No idea what your \text is for so eliminated those

\documentclass[a4paper,12pt]{article}

\usepackage{forest}

\begin{document}

\begin{forest}
  for tree={
    child anchor=west,
    parent anchor=east,
    grow'=east,
  %minimum size=1cm,%new possibility
  text width=4cm,%
    draw,
    anchor=west,
    edge path={
      \noexpand\path[\forestoption{edge}]
        (.child anchor) -| +(-5pt,0) -- +(-5pt,0) |-
        (!u.parent anchor)\forestoption{edge label};
    },
  }
[Tests
  [Case 1
    [{OGL1}]
    [{OGL2}]
    [{OGL3}]
    [{OGL4}]    
  ]
  [Case 2
    [{OGL1}]
    [{OGL2}]
    [{OGL3}]
    [{OGL4}] 
  ]
  [Case 3
    [{OGL1}]
    [{OGL2}]
    [{OGL3}]
    [{OGL4}] 
  ]
  [Case 4
    [{OGL1}]
    [{OGL2}]
    [{OGL3}]
    [{OGL4}] 
  ]
]      
\end{forest}

\end{document}

enter image description here

  • ye it looks nice however if there an option to make it to the width of the paper I prefer. – Ben Mar 24 '18 at 16:11
  • You mean you randomly want to change the length of the lines or the width of the boxes, the text and fonts or what? – Aubrey Blumsohn Mar 24 '18 at 17:14
  • As you can see, case 4 is outside of the paper. I would like to make for example Case 1 and Case 3 in let say upper floor and Case 2 and Case 4 in lower floor so it can be less wide and yet all connected directly to "Tests". – Ben Mar 24 '18 at 21:37
  • @Ben not really sure what this means. – Aubrey Blumsohn Mar 25 '18 at 9:09
1

It is hard to offer advice about how to fit something into a box without knowing the size of the box, but this is essentially what you've asked people to do. That is, because your example isn't complete, we can only guess your choice of font, default font size, paper size, margins and so on. A better answer would require more complete information.

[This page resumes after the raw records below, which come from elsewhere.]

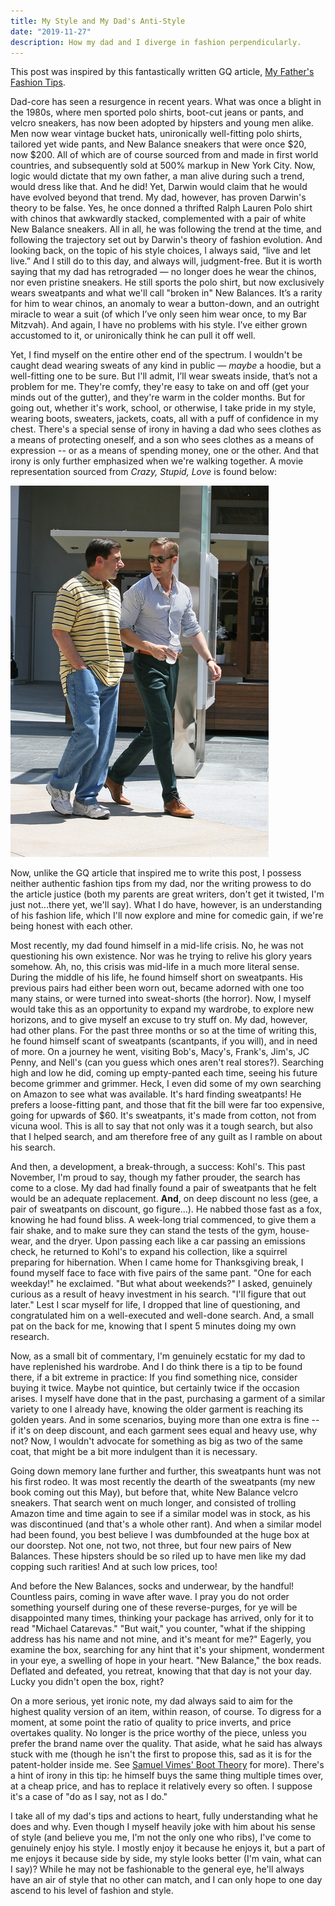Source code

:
 ```yaml
---
title: My Style and My Dad's Anti-Style
date: "2019-11-27"
description: How my dad and I diverge in fashion perpendicularly.
---
```


This post was inspired by this fantastically written GQ article, [My Father's Fashion Tips](https://www.gq.com/story/fashion-generation-tips-national-magazine-award).

Dad-core has seen a resurgence in recent years. What was once a blight in the 1980s, where men sported polo shirts, boot-cut jeans or pants, and velcro sneakers, has now been adopted by hipsters and young men alike. Men now wear vintage bucket hats, unironically well-fitting polo shirts, tailored yet wide pants, and New Balance sneakers that were once $20, now $200. All of which are of course sourced from and made in first world countries, and subsequently sold at 500% markup in New York City. Now, logic would dictate that my own father, a man alive during such a trend, would dress like that. And he did! Yet, Darwin would claim that he would have evolved beyond that trend. My dad, however, has proven Darwin's theory to be false. Yes, he once donned a thrifted Ralph Lauren Polo shirt with chinos that awkwardly stacked, complemented with a pair of white New Balance sneakers. All in all, he was following the trend at the time, and following the trajectory set out by Darwin's theory of fashion evolution. And looking back, on the topic of his style choices, I always said, “live and let live.” And I still do to this day, and always will, judgment-free. But it is worth saying that my dad has retrograded — no longer does he wear the chinos, nor even pristine sneakers. He still sports the polo shirt, but now exclusively wears sweatpants and what we'll call "broken in" New Balances. It’s a rarity for him to wear chinos, an anomaly to wear a button-down, and an outright miracle to wear a suit (of which I’ve only seen him wear once, to my Bar Mitzvah). And again, I have no problems with his style. I’ve either grown accustomed to it, or unironically think he can pull it off well.

Yet, I find myself on the entire other end of the spectrum. I wouldn't be caught dead wearing sweats of any kind in public — _maybe_ a hoodie, but a well-fitting one to be sure. But I'll admit, I’ll wear sweats inside, that’s not a problem for me. They're comfy, they're easy to take on and off (get your minds out of the gutter), and they're warm in the colder months. But for going out, whether it's work, school, or otherwise, I take pride in my style, wearing boots, sweaters, jackets, coats, all with a puff of confidence in my chest. There's a special sense of irony in having a dad who sees clothes as a means of protecting oneself, and a son who sees clothes as a means of expression -- or as a means of spending money, one or the other. And that irony is only further emphasized when we're walking together. A movie representation sourced from _Crazy, Stupid, Love_ is found below:

![Movie Representation](./movie_representation.jpg)

Now, unlike the GQ article that inspired me to write this post, I possess neither authentic fashion tips from my dad, nor the writing prowess to do the article justice (both my parents are great writers, don't get it twisted, I'm just not...there yet, we'll say). What I do have, however, is an understanding of his fashion life, which I'll now explore and mine for comedic gain, if we're being honest with each other.

Most recently, my dad found himself in a mid-life crisis. No, he was not questioning his own existence. Nor was he trying to relive his glory years somehow. Ah, no, this crisis was mid-life in a much more literal sense. During the middle of his life, he found himself short on sweatpants. His previous pairs had either been worn out, became adorned with one too many stains, or were turned into sweat-shorts (the horror). Now, I myself would take this as an opportunity to expand my wardrobe, to explore new horizons, and to give myself an excuse to try stuff on. My dad, however, had other plans. For the past three months or so at the time of writing this, he found himself scant of sweatpants (scantpants, if you will), and in need of more. On a journey he went, visiting Bob's, Macy's, Frank's, Jim's, JC Penny, and Nell's (can you guess which ones aren't real stores?). Searching high and low he did, coming up empty-panted each time, seeing his future become grimmer and grimmer. Heck, I even did some of my own searching on Amazon to see what was available. It's hard finding sweatpants! He prefers a loose-fitting pant, and those that fit the bill were far too expensive, going for upwards of \$60. It's sweatpants, it's made from cotton, not from vicuna wool. This is all to say that not only was it a tough search, but also that I helped search, and am therefore free of any guilt as I ramble on about his search.

And then, a development, a break-through, a success: Kohl's. This past November, I'm proud to say, though my father prouder, the search has come to a close. My dad had finally found a pair of sweatpants that he felt would be an adequate replacement. **And**, on deep discount no less (gee, a pair of sweatpants on discount, go figure...). He nabbed those fast as a fox, knowing he had found bliss. A week-long trial commenced, to give them a fair shake, and to make sure they can stand the tests of the gym, house-wear, and the dryer. Upon passing each like a car passing an emissions check, he returned to Kohl's to expand his collection, like a squirrel preparing for hibernation. When I came home for Thanksgiving break, I found myself face to face with five pairs of the same pant. "One for each weekday!" he exclaimed. "But what about weekends?" I asked, genuinely curious as a result of heavy investment in his search. "I'll figure that out later." Lest I scar myself for life, I dropped that line of questioning, and congratulated him on a well-executed and well-done search. And, a small pat on the back for me, knowing that I spent 5 minutes doing my own research.

Now, as a small bit of commentary, I'm genuinely ecstatic for my dad to have replenished his wardrobe. And I do think there is a tip to be found there, if a bit extreme in practice: If you find something nice, consider buying it twice. Maybe not quintice, but certainly twice if the occasion arises. I myself have done that in the past, purchasing a garment of a similar variety to one I already have, knowing the older garment is reaching its golden years. And in some scenarios, buying more than one extra is fine -- if it's on deep discount, and each garment sees equal and heavy use, why not? Now, I wouldn't advocate for something as big as two of the same coat, that might be a bit more indulgent than it is necessary.

Going down memory lane further and further, this sweatpants hunt was not his first rodeo. It was most recently the dearth of the sweatpants (my new book coming out this May), but before that, white New Balance velcro sneakers. That search went on much longer, and consisted of trolling Amazon time and time again to see if a similar model was in stock, as his was discontinued (and that's a whole other rant). And when a similar model had been found, you best believe I was dumbfounded at the huge box at our doorstep. Not one, not two, not three, but four new pairs of New Balances. These hipsters should be so riled up to have men like my dad copping such rarities! And at such low prices, too!

And before the New Balances, socks and underwear, by the handful! Countless pairs, coming in wave after wave. I pray you do not order something yourself during one of these reverse-purges, for ye will be disappointed many times, thinking your package has arrived, only for it to read "Michael Catarevas." "But wait," you counter, "what if the shipping address has his name and not mine, and it's meant for me?" Eagerly, you examine the box, searching for any hint that it's your shipment, wonderment in your eye, a swelling of hope in your heart. "New Balance," the box reads. Deflated and defeated, you retreat, knowing that that day is not your day. Lucky you didn't open the box, right?

On a more serious, yet ironic note, my dad always said to aim for the highest quality version of an item, within reason, of course. To digress for a moment, at some point the ratio of quality to price inverts, and price overtakes quality. No longer is the price worthy of the piece, unless you prefer the brand name over the quality. That aside, what he said has always stuck with me (though he isn't the first to propose this, sad as it is for the patent-holder inside me. See [Samuel Vimes' Boot Theory](https://wiki.lspace.org/mediawiki/Sam_Vimes_Theory_of_Economic_Injustice) for more). There's a hint of irony in this tip: he himself buys the same thing multiple times over, at a cheap price, and has to replace it relatively every so often. I suppose it's a case of "do as I say, not as I do."

I take all of my dad's tips and actions to heart, fully understanding what he does and why. Even though I myself heavily joke with him about his sense of style (and believe you me, I'm not the only one who ribs), I've come to genuinely enjoy his style. I mostly enjoy it because he enjoys it, but a part of me enjoys it because side by side, my style looks better (I'm vain, what can I say)? While he may not be fashionable to the general eye, he'll always have an air of style that no other can match, and I can only hope to one day ascend to his level of fashion and style.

In what follows, I assume that you are using the article class with default settings. This means US letter paper (216 x 279 mm) in portrait orientation with 10pt Computer Modern serif, sans and typewriter, and default margins, skips and so on.

I suggest setting the tree out 'directory-style'. Depending on the potential width of the nodes' contents, you might either typeset the whole tree this way or switch to this style at an appropriate point.

If the nodes' contents may actually be significantly wider, you might set it like this:

long tree for wide nodes

showframe is used to mark the text block, margins etc. Obviously, you shouldn't load this in your real document, but the lines are useful here.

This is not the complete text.